Activity | The output is the lines below from the one with "2. **Define the Target Market**: Next, we" through the one with "4. **Design the Cost Structure**: While", both included, printed exactly and with no other line.
========================================================================
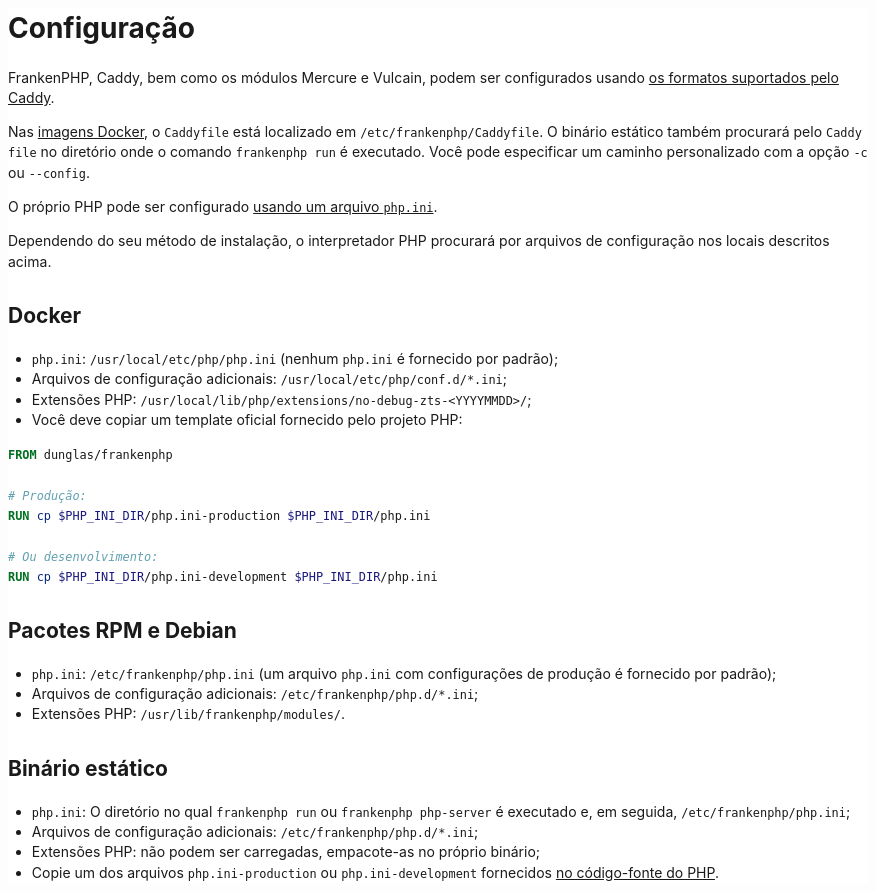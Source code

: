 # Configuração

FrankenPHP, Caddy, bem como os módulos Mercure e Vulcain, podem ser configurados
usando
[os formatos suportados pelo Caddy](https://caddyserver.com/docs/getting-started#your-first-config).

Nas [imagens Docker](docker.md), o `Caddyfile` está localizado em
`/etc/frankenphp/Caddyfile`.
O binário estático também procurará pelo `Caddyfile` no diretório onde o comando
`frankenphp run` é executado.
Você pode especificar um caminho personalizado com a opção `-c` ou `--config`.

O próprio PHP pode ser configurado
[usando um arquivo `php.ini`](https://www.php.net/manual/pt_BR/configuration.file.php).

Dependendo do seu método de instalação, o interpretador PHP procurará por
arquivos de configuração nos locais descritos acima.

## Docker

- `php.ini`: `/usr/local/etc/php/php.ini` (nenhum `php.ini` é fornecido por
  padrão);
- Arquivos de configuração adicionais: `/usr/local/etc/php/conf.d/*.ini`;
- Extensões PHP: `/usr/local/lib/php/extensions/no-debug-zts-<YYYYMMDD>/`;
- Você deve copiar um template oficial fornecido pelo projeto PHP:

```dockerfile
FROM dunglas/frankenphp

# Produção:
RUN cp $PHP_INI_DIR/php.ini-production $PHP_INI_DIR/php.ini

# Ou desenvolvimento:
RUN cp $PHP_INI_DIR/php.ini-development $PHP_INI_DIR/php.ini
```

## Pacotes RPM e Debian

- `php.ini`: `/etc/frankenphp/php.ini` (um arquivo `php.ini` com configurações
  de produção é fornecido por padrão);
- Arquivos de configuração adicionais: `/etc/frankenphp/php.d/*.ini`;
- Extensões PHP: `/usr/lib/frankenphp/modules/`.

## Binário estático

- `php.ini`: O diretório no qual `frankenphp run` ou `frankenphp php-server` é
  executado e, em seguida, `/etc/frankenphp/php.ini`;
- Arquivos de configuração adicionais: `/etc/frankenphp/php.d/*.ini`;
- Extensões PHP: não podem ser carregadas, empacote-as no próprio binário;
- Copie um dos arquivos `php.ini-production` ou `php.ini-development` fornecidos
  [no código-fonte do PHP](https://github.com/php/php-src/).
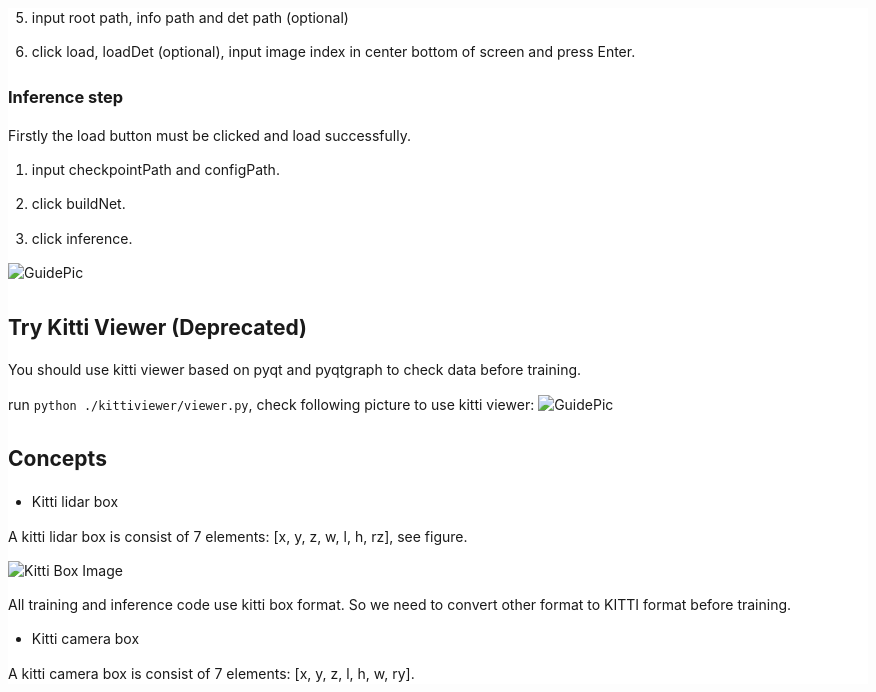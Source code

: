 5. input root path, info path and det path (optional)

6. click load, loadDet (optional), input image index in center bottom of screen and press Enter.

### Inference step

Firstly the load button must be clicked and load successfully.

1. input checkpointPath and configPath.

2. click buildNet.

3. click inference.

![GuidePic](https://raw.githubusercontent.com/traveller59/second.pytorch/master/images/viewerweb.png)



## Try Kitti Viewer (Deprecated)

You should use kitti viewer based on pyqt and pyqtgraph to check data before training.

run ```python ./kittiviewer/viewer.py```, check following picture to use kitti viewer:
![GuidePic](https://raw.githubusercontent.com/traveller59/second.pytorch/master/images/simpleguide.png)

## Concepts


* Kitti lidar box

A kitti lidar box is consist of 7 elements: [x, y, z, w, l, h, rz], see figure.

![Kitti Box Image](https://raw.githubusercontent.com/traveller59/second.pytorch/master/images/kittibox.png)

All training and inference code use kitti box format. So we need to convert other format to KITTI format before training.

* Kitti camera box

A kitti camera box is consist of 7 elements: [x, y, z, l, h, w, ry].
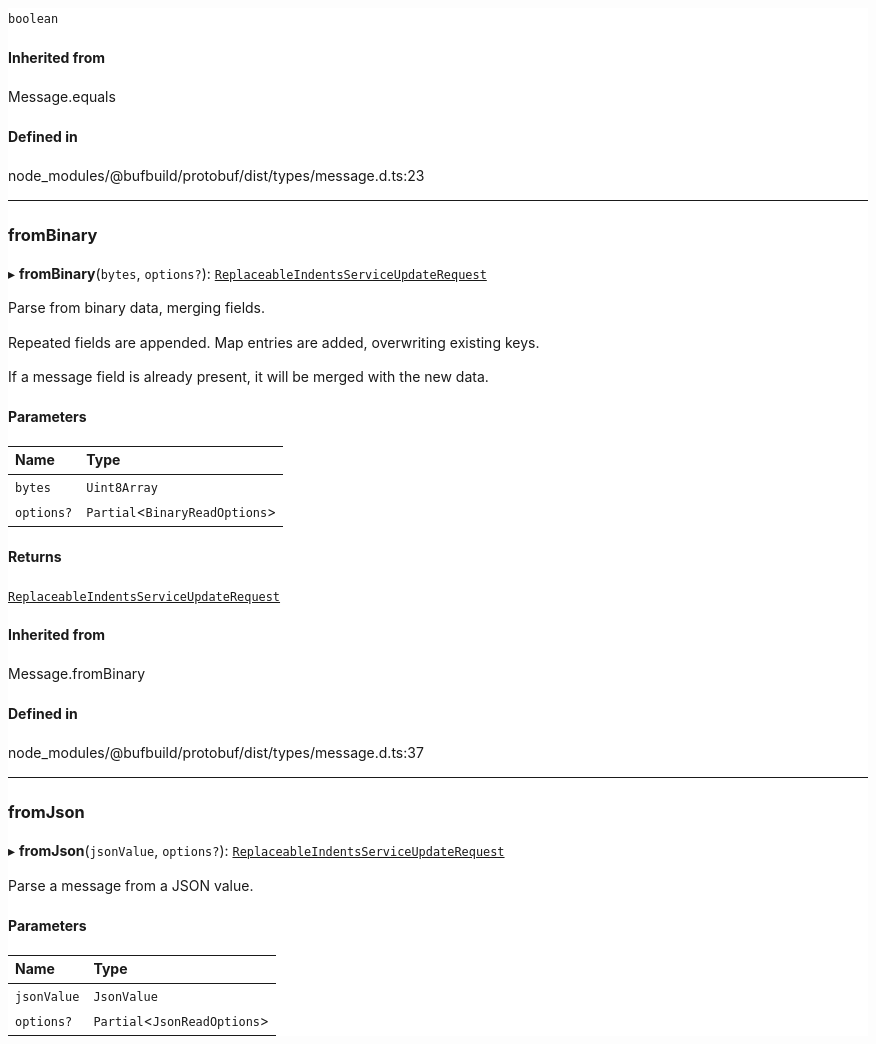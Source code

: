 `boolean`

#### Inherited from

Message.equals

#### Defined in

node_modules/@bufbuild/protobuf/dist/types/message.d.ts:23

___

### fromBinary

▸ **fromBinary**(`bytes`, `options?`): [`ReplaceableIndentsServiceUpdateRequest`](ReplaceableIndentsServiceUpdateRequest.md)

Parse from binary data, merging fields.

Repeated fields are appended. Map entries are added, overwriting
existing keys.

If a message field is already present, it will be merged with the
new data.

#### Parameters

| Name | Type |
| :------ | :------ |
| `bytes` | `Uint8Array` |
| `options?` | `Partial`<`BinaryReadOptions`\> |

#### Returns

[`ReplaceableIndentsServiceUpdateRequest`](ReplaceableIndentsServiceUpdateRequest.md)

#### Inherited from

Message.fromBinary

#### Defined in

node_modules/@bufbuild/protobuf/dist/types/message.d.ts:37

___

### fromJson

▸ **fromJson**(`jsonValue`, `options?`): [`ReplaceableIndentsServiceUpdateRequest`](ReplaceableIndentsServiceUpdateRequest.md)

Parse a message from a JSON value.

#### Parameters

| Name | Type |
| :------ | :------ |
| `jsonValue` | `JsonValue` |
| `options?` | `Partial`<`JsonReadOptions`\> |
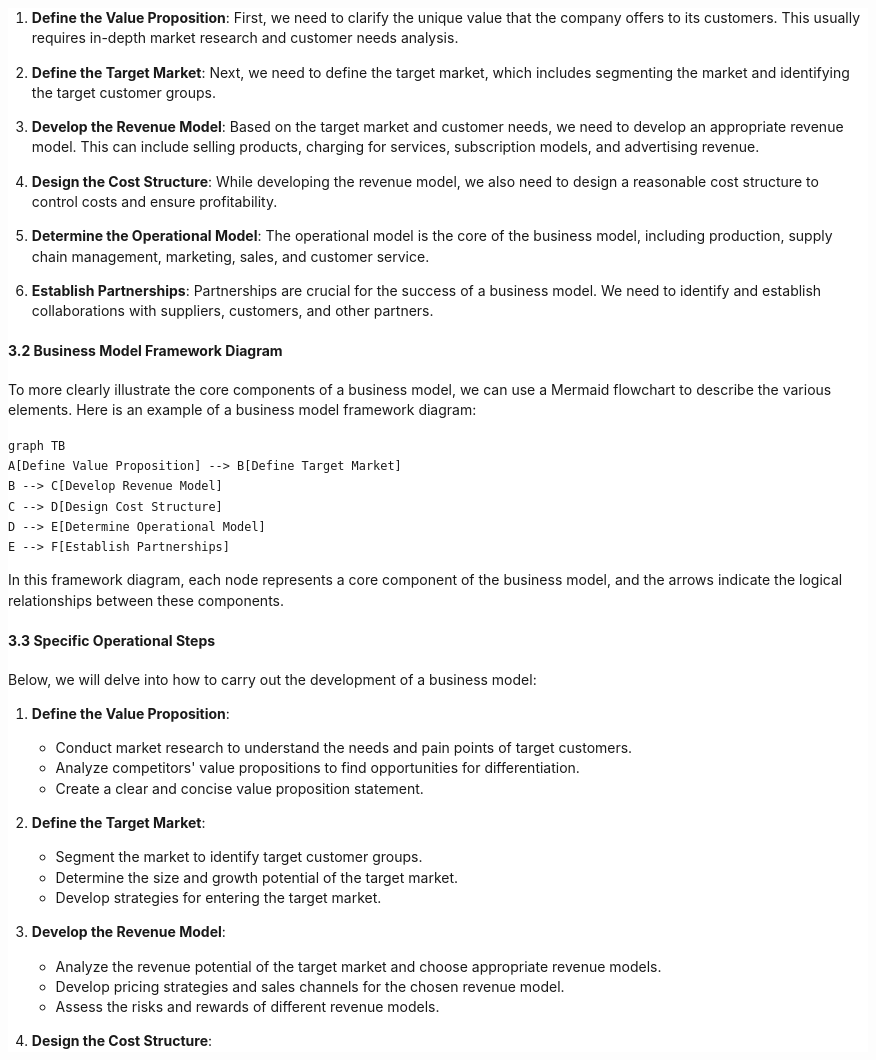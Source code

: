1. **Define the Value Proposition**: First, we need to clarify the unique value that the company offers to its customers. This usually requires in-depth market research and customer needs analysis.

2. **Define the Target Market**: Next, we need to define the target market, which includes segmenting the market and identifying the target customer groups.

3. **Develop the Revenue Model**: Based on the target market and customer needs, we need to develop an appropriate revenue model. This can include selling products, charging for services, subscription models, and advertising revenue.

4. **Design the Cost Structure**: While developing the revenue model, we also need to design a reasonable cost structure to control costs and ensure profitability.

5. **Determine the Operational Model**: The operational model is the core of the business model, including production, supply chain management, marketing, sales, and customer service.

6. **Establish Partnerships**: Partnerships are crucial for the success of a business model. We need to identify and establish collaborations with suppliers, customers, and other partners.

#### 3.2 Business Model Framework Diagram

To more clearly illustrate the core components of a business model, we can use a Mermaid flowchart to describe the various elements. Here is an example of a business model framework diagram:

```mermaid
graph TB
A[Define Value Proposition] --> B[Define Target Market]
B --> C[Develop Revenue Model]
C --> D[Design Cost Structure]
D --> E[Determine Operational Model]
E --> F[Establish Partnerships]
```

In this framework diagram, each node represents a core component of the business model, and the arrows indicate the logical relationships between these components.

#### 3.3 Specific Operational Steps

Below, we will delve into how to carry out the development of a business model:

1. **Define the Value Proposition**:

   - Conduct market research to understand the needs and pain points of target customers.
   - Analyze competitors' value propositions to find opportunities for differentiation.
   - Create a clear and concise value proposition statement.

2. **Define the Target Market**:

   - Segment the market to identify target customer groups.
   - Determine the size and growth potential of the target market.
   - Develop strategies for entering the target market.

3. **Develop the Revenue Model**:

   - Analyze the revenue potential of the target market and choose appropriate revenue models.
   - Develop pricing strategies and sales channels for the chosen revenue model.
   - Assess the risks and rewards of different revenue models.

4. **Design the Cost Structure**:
========================================================================
Response area |
2. **Define the Target Market**: Next, we need to define the target market, which includes segmenting the market and identifying the target customer groups.

3. **Develop the Revenue Model**: Based on the target market and customer needs, we need to develop an appropriate revenue model. This can include selling products, charging for services, subscription models, and advertising revenue.

4. **Design the Cost Structure**: While developing the revenue model, we also need to design a reasonable cost structure to control costs and ensure profitability.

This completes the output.